People surf the internet looking for a healthy diet and tips. With the plethora of data available on the web, people often get overwhelmed. A lot of questions arise when you see different versions of one topic. So, what does healthy eating mean? Is it just a trend? With the number of healthy eating memes roaming around social media, it has just narrowed down to eating salads and bland food. But there is more to it than meets the eye.

Learn from the master,

Mr Yash Birla, who has garnered abundant knowledge with his experience of two decades in the fitness and health sector.

He says that eating a variety of foods that provide the nutrients you require to maintain your health, feel good and have energy is what healthy eating entails. Examples of nutrients include protein, carbohydrates, fat, water, vitamins, and minerals. Everyone requires proper nutrition. Eating well, when combined with physical activity and maintaining a healthy weight, is an excellent way to help your body stay strong and healthy.
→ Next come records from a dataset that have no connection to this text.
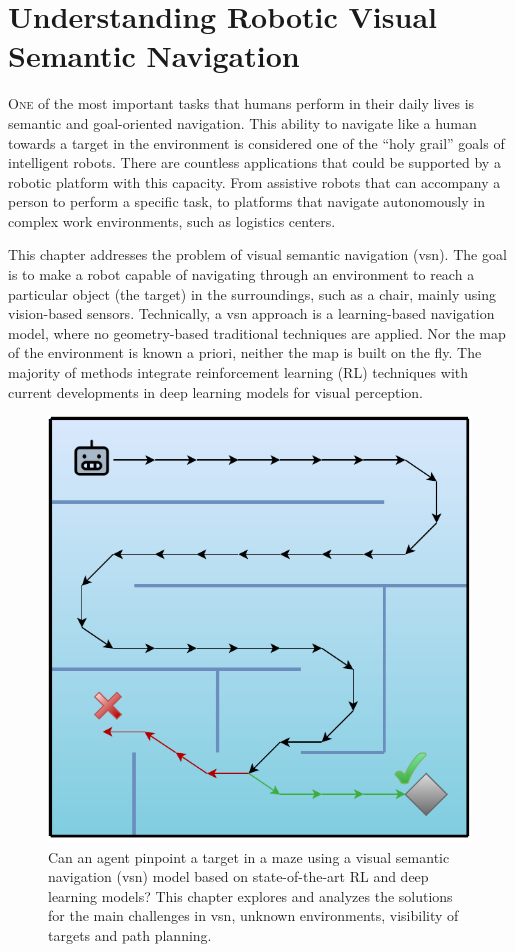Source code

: \chapter{Understanding Robotic Visual Semantic Navigation}\label{ch:understanding-robotic-visual-semantic-navigation}

\lettrine{\textcolor{accent_color}{O}}{ne} of the most important tasks that humans perform in their daily lives is semantic and goal-oriented navigation.
This ability to navigate like a human towards a target in the environment is considered one of the ``holy grail'' goals of intelligent robots.
There are countless applications that could be supported by a robotic platform with this capacity.
From assistive robots that can accompany a person to perform a specific task, to platforms that navigate autonomously in complex work environments, such as logistics centers.

This chapter addresses the problem of visual semantic navigation (\acrshort{vsn}).
The goal is to make a robot capable of navigating through an environment to reach a particular object (the target) in the surroundings, such as a chair, mainly using vision-based sensors.
Technically, a \acrshort{vsn} approach is a learning-based navigation model, where no geometry-based traditional techniques are applied.
Nor the map of the environment is known a priori, neither the map is built on the fly.
The majority of methods integrate reinforcement learning (RL) techniques with current developments in deep learning models for visual perception.

\begin{figure}
  \centering
   \includegraphics[width=0.6\linewidth]{figures/understanding_vsn/graphical_abstract}
   \caption{Can an agent pinpoint a target in a maze using a visual semantic navigation (\acrshort{vsn}) model based on state-of-the-art RL and deep learning models? This chapter explores and analyzes the solutions for the main challenges in \acrshort{vsn}, \ie unknown environments, visibility of targets and path planning.}
   \label{fig:graphical_abstract}
\end{figure}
Read this article to get a detailed answer to what does healthy eating mean and things to include in your diet.

  • Five major food groups
The five food groups that you are recommended to include in your diet are:
  • Vegetables
  • Fruits
  • Tofu, nuts and seeds, and legumes or beans
  • Grains, mostly whole grain or high cereal fibre varieties
  • Dairy

Foods are categorised because they contain comparable amounts of key nutrients. Different foods provide different types and amounts of significant nutrients; therefore, it is critical to consume a variety of foods from each food group. Choosing several foods will also help keep your meals interesting, preventing boredom with your diet.

  • Healthy fats

According to research, a small number of healthy fats should be consumed each day (around one to 2 tablespoons for adults and less for children). Small amounts of unsaturated (healthy) fats are a significant part of a healthy diet. It is beneficial for:

  • Vitamin absorption (A, D, E, and K) 
  • Reduces your risk of heart disease 
  • Lowers cholesterol levels if healthy fats replace saturated (bad) fats in your diet.

The best way to incorporate healthy fats into your diet is to replace saturated fat (such as butter and cream) with a healthier, unsaturated fat option (such as olive oil or polyunsaturated margarine).

  • Occasional foods

Some foods do not fall into one of the five food groups because they are not required for a healthy diet. These foods are known as ‘discretionary choices’ (also known as ‘junk foods’) and should be consumed on a limited basis. They are typically high in saturated fat, added sugars, added salt, or alcohol, with low levels of essential nutrients such as fibre. These foods and beverages may also be excessively high in kilojoules (energy). Eating more kilojoules than your body requires will result in weight gain.